[PATCH] lra: Canonicalize mult to shift in address reloads
Alex Coplan
alex.coplan@arm.com
Tue Aug 25 10:18:55 GMT 2020
Hello,
Inside a (mem) RTX, it is canonical to write multiplications by powers
of two using a (mult) [0]. For example, given the following C function:
long f(long *p, long x)
{
return p[x];
}
AArch64 GCC generates the following RTL insn (in final):
(set (reg/i:DI 0 x0)
(mem:DI (plus:DI (mult:DI (reg:DI 1 x1 [101])
(const_int 8 [0x8]))
(reg:DI 0 x0 [100])) [1 *_3+0 S8 A64]))
However, outside of a (mem), the canonical way to write multiplications
by powers of two is using (ashift). E.g. for the following C function:
long *g(long *p, long x)
{
return p + x;
}
AArch64 GCC generates:
(set (reg/i:DI 0 x0)
(plus:DI (ashift:DI (reg:DI 1 x1 [100])
(const_int 3 [0x3]))
(reg:DI 0 x0 [99])))
Now I observed that LRA does not quite respect this RTL canonicalization
rule. When compiling gcc/testsuite/gcc.dg/torture/pr34330.c with -Os
-ftree-vectorize, the RTL in the dump "281r.ira" has the insn:
(set (reg:SI 111 [ MEM[base: b_25(D), index: ivtmp.9_35, step: 4, offset: 0B] ])

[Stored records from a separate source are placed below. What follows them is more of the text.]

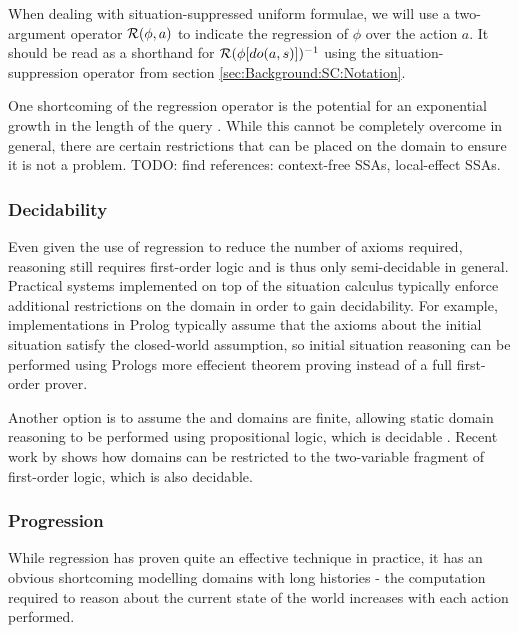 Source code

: When dealing with situation-suppressed uniform formulae, we will use
a two-argument operator $\mathcal{R}(\phi,a)$ to indicate the regression
of $\phi$ over the action $a$. It should be read as a shorthand
for $\mathcal{R}(\phi[do(a,s)])^{-1}$ using the situation-suppression operator
from section \ref{sec:Background:SC:Notation}.

One shortcoming of the regression operator is the potential for an
exponential growth in the length of the query \citep{reiter91frameprob}.
While this cannot be completely overcome in general, there are certain
restrictions that can be placed on the domain to ensure it is not
a problem. TODO: find references: context-free SSAs, local-effect
SSAs.


\subsubsection{Decidability}

Even given the use of regression to reduce the number of axioms required,
reasoning still requires first-order logic and is thus only semi-decidable
in general. Practical systems implemented on top of the situation
calculus typically enforce additional restrictions on the domain in
order to gain decidability. For example, implementations in Prolog
typically assume that the axioms about the initial situation satisfy
the closed-world assumption, so initial situation reasoning can be
performed using Prologs more effecient theorem proving instead of
a full first-order prover.

Another option is to assume the  and  domains
are finite, allowing static domain reasoning to be performed using
propositional logic, which is decidable \citep{giacomo99impl_robots,levesque04krr_book}.
Recent work by \citet{yu07twovar_sitcalc} shows how domains can be
restricted to the two-variable fragment of first-order logic, which
is also decidable.\\



\subsubsection{Progression}

While regression has proven quite an effective technique in practice,
it has an obvious shortcoming modelling domains with long histories
- the computation required to reason about the current state of the
world increases with each action performed.

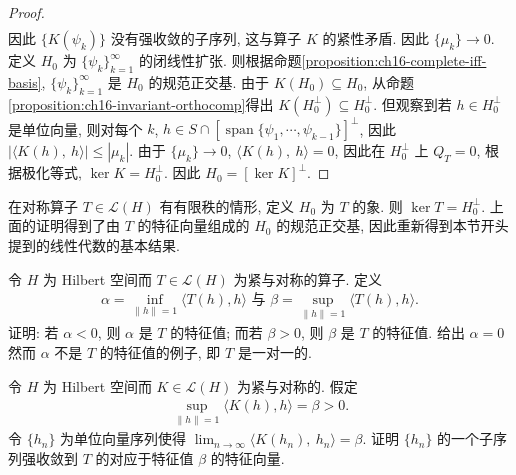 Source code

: \documentclass[../../main.tex]{subfiles}
\begin{document}
\begin{proof}
\begin{align*}
\end{align*}
因此 $\{K(\psi_{k})\}$ 没有强收敛的子序列, 这与算子 $K$ 的紧性矛盾. 因此 $\{\mu_{k}\}\to 0$. 定义 $H_{0}$ 为 $\{\psi_{k}\}_{k=1}^{\infty}$ 的闭线性扩张. 则根据命题\cref{proposition:ch16-complete-iff-basis}, $\{\psi_{k}\}_{k=1}^{\infty}$ 是 $H_{0}$ 的规范正交基. 由于 $K(H_{0})\subseteq H_{0}$, 从命题\cref{proposition:ch16-invariant-orthocomp}得出 $K(H_{0}^{\perp})\subseteq H_{0}^{\perp}$. 但观察到若 $h\in H_{0}^{\perp}$ 是单位向量, 则对每个 $k$, $h\in S\cap[\operatorname{span}\{\psi_{1},\cdots,\psi_{k-1}\}]^{\perp}$, 因此 $|\langle K(h),\ h\rangle|\leqslant|\mu_{k}|$. 由于 $\{\mu_{k}\}\to 0$, $\langle K(h),\ h\rangle=0$, 因此在 $H_{0}^{\perp}$ 上 $Q_{T}=0$, 根据极化等式, $\ker K=H_{0}^{\perp}$. 因此 $H_{0}=[\ker K]^{\perp}$.
\end{proof}

在对称算子 $T\in\mathcal{L}(H)$ 有有限秩的情形, 定义 $H_{0}$ 为 $T$ 的象. 则 $\ker T=H_{0}^{\perp}$. 上面的证明得到了由 $T$ 的特征向量组成的 $H_{0}$ 的规范正交基, 因此重新得到本节开头提到的线性代数的基本结果.

\begin{exercise}\label{exercise:ch16-51}
令 $H$ 为 Hilbert 空间而 $T\in\mathcal{L}(H)$ 为紧与对称的算子. 定义
\begin{align*}
\alpha=\inf_{\|h\|=1}\langle T(h),h\rangle\text{ 与 }\beta=\sup_{\|h\|=1}\langle T(h),h\rangle.
\end{align*}
证明: 若 $\alpha<0$, 则 $\alpha$ 是 $T$ 的特征值; 而若 $\beta>0$, 则 $\beta$ 是 $T$ 的特征值. 给出 $\alpha=0$ 然而 $\alpha$ 不是 $T$ 的特征值的例子, 即 $T$ 是一对一的.
\end{exercise}

\begin{exercise}\label{exercise:ch16-52}
令 $H$ 为 Hilbert 空间而 $K\in\mathcal{L}(H)$ 为紧与对称的. 假定
\begin{align*}
\sup_{\|h\|=1}\langle K(h),h\rangle=\beta>0.
\end{align*}
令 $\{h_{n}\}$ 为单位向量序列使得 $\lim_{n\to\infty}\langle K(h_{n}),\ h_{n}\rangle=\beta$. 证明 $\{h_{n}\}$ 的一个子序列强收敛到 $T$ 的对应于特征值 $\beta$ 的特征向量.
\end{exercise}
\end{document}
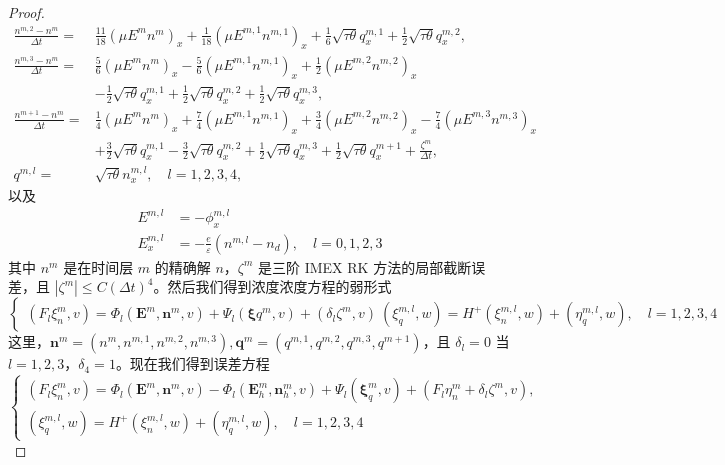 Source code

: \begin{proof}
\begin{equation}
\begin{split}
            \frac{n^{m,2} - n^m}{\Delta t} = & \frac{11}{18} (\mu E^m n^m)_x + \frac{1}{18} (\mu E^{m,1} n^{m,1})_x + \frac{1}{6} \sqrt{\tau \theta} q_x^{m,1} + \frac{1}{2} \sqrt{\tau \theta} q_x^{m,2}, \\
            \frac{n^{m,3} - n^m}{\Delta t} = & \frac{5}{6} (\mu E^m n^m)_x - \frac{5}{6} (\mu E^{m,1} n^{m,1})_x + \frac{1}{2} (\mu E^{m,2} n^{m,2})_x \\
            & -\frac{1}{2} \sqrt{\tau \theta} q_x^{m,1} + \frac{1}{2} \sqrt{\tau \theta} q_x^{m,2} + \frac{1}{2} \sqrt{\tau \theta} q_x^{m,3}, \\
            \frac{n^{m+1} - n^m}{\Delta t} = & \frac{1}{4} (\mu E^m n^m)_x + \frac{7}{4} (\mu E^{m,1} n^{m,1})_x + \frac{3}{4} (\mu E^{m,2} n^{m,2})_x - \frac{7}{4} (\mu E^{m,3} n^{m,3})_x \\
            & +\frac{3}{2} \sqrt{\tau \theta} q_x^{m,1} - \frac{3}{2} \sqrt{\tau \theta} q_x^{m,2} + \frac{1}{2} \sqrt{\tau \theta} q_x^{m,3} + \frac{1}{2} \sqrt{\tau \theta} q_x^{m+1} + \frac{\zeta^m}{\Delta t}, \\
            q^{m,l} = & \sqrt{\tau \theta} n_x^{m,l}, \quad l=1,2,3,4,
        \end{split}
    \end{equation}
    以及
    \begin{equation}
        \begin{split}
            E^{m,l} & = -\phi_x^{m,l} \\
            E_x^{m,l} & = -\frac{e}{\varepsilon} (n^{m,l} - n_d), \quad l=0,1,2,3
        \end{split}
    \end{equation}
    其中 $n^m$ 是在时间层 $m$ 的精确解 $n$，$\zeta^m$ 是三阶 IMEX RK 方法的局部截断误差，且 $|\zeta^m| \leq C(\Delta t)^4$。然后我们得到浓度浓度方程的弱形式
    $$
        \left\{\begin{array}{l}
            (F_l \xi_n^m, v) = \Phi_l (\boldsymbol{E}^m, \boldsymbol{n}^m, v) + \Psi_l (\boldsymbol{\xi}q^m, v) + (\delta_l \zeta^m, v) \ (\xi_q^{m,l}, w) = H^+ (\xi_n^{m,l}, w) + (\eta_q^{m,l}, w), \quad l=1,2,3,4
        \end{array}\right.
    $$
    这里，$\boldsymbol{n}^m = (n^m, n^{m,1}, n^{m,2}, n^{m,3}), \boldsymbol{q}^m = (q^{m,1}, q^{m,2}, q^{m,3}, q^{m+1})$，且 $\delta_l = 0$ 当 $l=1,2,3$，$\delta_4 = 1$。现在我们得到误差方程
    $$
        \left\{\begin{array}{l}
            \left(F_{l} \xi_{n}^{m}, v\right)=\Phi_{l}\left(\boldsymbol{E}^{m}, \boldsymbol{n}^{m}, v\right)-\Phi_{l}\left(\boldsymbol{E}_{h}^{m}, \boldsymbol{n}_{h}^{m}, v\right)+\Psi_{l}\left(\boldsymbol{\xi}_{q}^{m}, v\right)+\left(F_{l} \eta_{n}^{m}+\delta_{l} \zeta^{m}, v\right), \\
            \left(\xi_{q}^{m, l}, w\right)=H^{+}\left(\xi_{n}^{m, l}, w\right)+\left(\eta_{q}^{m, l}, w\right), \quad l=1,2,3,4
        \end{array}\right.
    $$


\end{proof}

(mem:SI (plus:DI (mult:DI (reg:DI 101 [ ivtmp.9 ])
(const_int 4 [0x4]))
(reg/v/f:DI 105 [ b ])) [2 MEM[base: b_25(D), index: ivtmp.9_35, step: 4, offset: 0B]+0 S4 A32]))
but LRA then proceeds to generate a reload, and we get the following
non-canonical insn in "282r.reload":
(set (reg:DI 7 x7 [121])
(plus:DI (mult:DI (reg:DI 5 x5 [orig:101 ivtmp.9 ] [101])
(const_int 4 [0x4]))
(reg/v/f:DI 1 x1 [orig:105 b ] [105])))
This patch fixes LRA to ensure that we generate canonical RTL in this
case. After the patch, we get the following insn in "282r.reload":
(set (reg:DI 7 x7 [121])
(plus:DI (ashift:DI (reg:DI 5 x5 [orig:101 ivtmp.9 ] [101])
(const_int 2 [0x2]))
(reg/v/f:DI 1 x1 [orig:105 b ] [105])))
The motivation here is to be able to remove several redundant patterns
in the AArch64 backend. See the previous thread [1] for context.
Testing:
* Bootstrapped and regtested on aarch64-none-linux-gnu,
x86_64-pc-linux-gnu.
* New unit test which checks that we're using the shift pattern (rather
than the problematic mult pattern) on AArch64.
OK for master?
Thanks,
Alex
[0] : https://gcc.gnu.org/onlinedocs/gccint/Insn-Canonicalizations.html
[1] : https://gcc.gnu.org/pipermail/gcc-patches/2020-August/552066.html
---
gcc/ChangeLog:
* lra-constraints.c (canonicalize_reload_addr): New.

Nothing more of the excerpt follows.